START Excerpted records
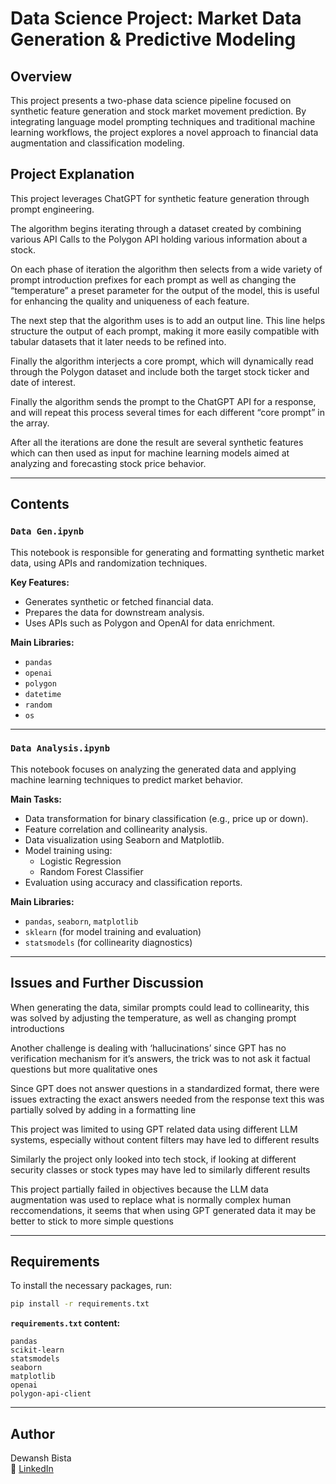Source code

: 
# Data Science Project: Market Data Generation & Predictive Modeling

## Overview

This project presents a two-phase data science pipeline focused on synthetic feature generation and stock market movement prediction. By integrating language model prompting techniques and traditional machine learning workflows, the project explores a novel approach to financial data augmentation and classification modeling.

## Project Explanation

This project leverages ChatGPT for synthetic feature generation through prompt engineering. 

The algorithm begins iterating through a dataset created by combining various API Calls to the Polygon API holding various information about a stock.

On each phase of iteration the algorithm then selects from a wide variety of  prompt introduction prefixes for each prompt as well as changing the “temperature” a preset parameter for the output of the model, this is useful for enhancing the quality and uniqueness of each feature.

The next step that the algorithm uses is to add an output line. This line helps structure the output of each prompt, making it more easily compatible with tabular datasets that it later needs to be refined into.

Finally the algorithm interjects a core prompt, which will dynamically read through the Polygon dataset and include both the target stock ticker and date of interest.

Finally the algorithm sends the prompt to the ChatGPT API for a response, and will repeat this process several times for each different “core prompt” in the array. 

After all the iterations are done the result are several synthetic features which can then used as input for machine learning models aimed at analyzing and forecasting stock price behavior.

---

## Contents

### `Data Gen.ipynb`
This notebook is responsible for generating and formatting synthetic market data, using APIs and randomization techniques.

**Key Features:**
- Generates synthetic or fetched financial data.
- Prepares the data for downstream analysis.
- Uses APIs such as Polygon and OpenAI for data enrichment.

**Main Libraries:**
- `pandas`
- `openai`
- `polygon`
- `datetime`
- `random`
- `os`

---

### `Data Analysis.ipynb`
This notebook focuses on analyzing the generated data and applying machine learning techniques to predict market behavior.

**Main Tasks:**
- Data transformation for binary classification (e.g., price up or down).
- Feature correlation and collinearity analysis.
- Data visualization using Seaborn and Matplotlib.
- Model training using:
  - Logistic Regression
  - Random Forest Classifier
- Evaluation using accuracy and classification reports.

**Main Libraries:**
- `pandas`, `seaborn`, `matplotlib`
- `sklearn` (for model training and evaluation)
- `statsmodels` (for collinearity diagnostics)

---

## Issues and Further Discussion

When generating the data, similar prompts could lead to collinearity, this was solved by adjusting the temperature, as well as changing prompt introductions

Another challenge is dealing with ‘hallucinations’ since GPT has no verification mechanism for it’s answers, the trick was to not ask it factual questions but more qualitative ones

Since GPT does not answer questions in a standardized format, there were issues extracting the exact answers needed from the response text this was partially solved by adding in a formatting line

This project was limited to using GPT related data using different LLM systems, especially without content filters may have led to different results

Similarly the project only looked into tech stock, if looking at different security classes or stock types may have led to similarly different results

This project partially failed in objectives because the LLM data augmentation was used to replace what is normally complex human reccomendations, it seems that when using GPT generated data it may be better to stick to more simple questions

---

## Requirements

To install the necessary packages, run:

```bash
pip install -r requirements.txt
```

**`requirements.txt` content:**
```
pandas
scikit-learn
statsmodels
seaborn
matplotlib
openai
polygon-api-client
```

---

## Author

Dewansh Bista  
🔗 [LinkedIn](https://www.linkedin.com/in/dewansh-bista/)
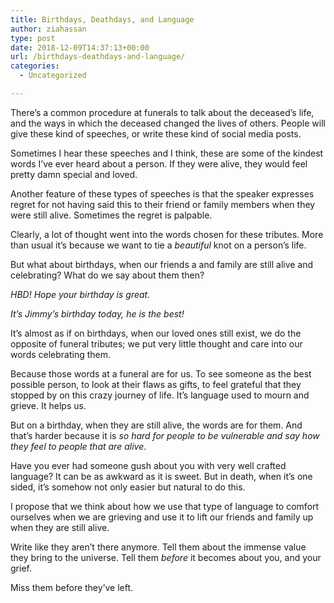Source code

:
 ```yaml
---
title: Birthdays, Deathdays, and Language
author: ziahassan
type: post
date: 2018-12-09T14:37:13+00:00
url: /birthdays-deathdays-and-language/
categories:
  - Uncategorized

---
```

There&#8217;s a common procedure at funerals to talk about the deceased&#8217;s life, and the ways in which the deceased changed the lives of others. People will give these kind of speeches, or write these kind of social media posts.

Sometimes I hear these speeches and I think, these are some of the kindest words I&#8217;ve ever heard about a person. If they were alive, they would feel pretty damn special and loved.

Another feature of these types of speeches is that the speaker expresses regret for not having said this to their friend or family members when they were still alive. Sometimes the regret is palpable.

Clearly, a lot of thought went into the words chosen for these tributes. More than usual it&#8217;s because we want to tie a _beautiful_ knot on a person’s life.

But what about birthdays, when our friends a and family are still alive and celebrating? What do we say about them then?

_HBD! Hope your birthday is great._

_It’s Jimmy’s birthday today, he is the best!_

It&#8217;s almost as if on birthdays, when our loved ones still exist, we do the opposite of funeral tributes; we put very little thought and care into our words celebrating them.

Because those words at a funeral are for us. To see someone as the best possible person, to look at their flaws as gifts, to feel grateful that they stopped by on this crazy journey of life. It&#8217;s language used to mourn and grieve. It helps us.

But on a birthday, when they are still alive, the words are for them. And that&#8217;s harder because it is _so hard for people to be vulnerable and say how they feel to people that are alive_.

Have you ever had someone gush about you with very well crafted language? It can be as awkward as it is sweet. But in death, when it&#8217;s one sided, it&#8217;s somehow not only easier but natural to do this.

I propose that we think about how we use that type of language to comfort ourselves when we are grieving and use it to lift our friends and family up when they are still alive.

Write like they aren&#8217;t there anymore. Tell them about the immense value they bring to the universe. Tell them _before_ it becomes about you, and your grief.

Miss them before they&#8217;ve left.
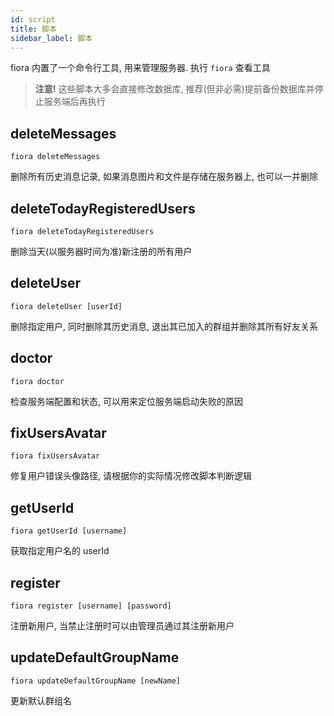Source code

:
 ```yaml
---
id: script
title: 脚本
sidebar_label: 脚本
---
```


fiora 内置了一个命令行工具, 用来管理服务器. 执行 `fiora` 查看工具

> **注意!**  这些脚本大多会直接修改数据库, 推荐(但非必需)提前备份数据库并停止服务端后再执行

## deleteMessages

`fiora deleteMessages`

删除所有历史消息记录, 如果消息图片和文件是存储在服务器上, 也可以一并删除

## deleteTodayRegisteredUsers

`fiora deleteTodayRegisteredUsers`

删除当天(以服务器时间为准)新注册的所有用户

## deleteUser

`fiora deleteUser [userId]`

删除指定用户, 同时删除其历史消息, 退出其已加入的群组并删除其所有好友关系

## doctor

`fiora doctor`

检查服务端配置和状态, 可以用来定位服务端启动失败的原因

## fixUsersAvatar

`fiora fixUsersAvatar`

修复用户错误头像路径, 请根据你的实际情况修改脚本判断逻辑

## getUserId

`fiora getUserId [username]`

获取指定用户名的 userId

## register

`fiora register [username] [password]`

注册新用户, 当禁止注册时可以由管理员通过其注册新用户

## updateDefaultGroupName

`fiora updateDefaultGroupName [newName]`

更新默认群组名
END Excerpted records
Each line containing the word "best" must be pulled from the listing and copied.

- Written solution:
_It’s Jimmy’s birthday today, he is the best!_
Because those words at a funeral are for us. To see someone as the best possible person, to look at their flaws as gifts, to feel grateful that they stopped by on this crazy journey of life. It&#8217;s language used to mourn and grieve. It helps us.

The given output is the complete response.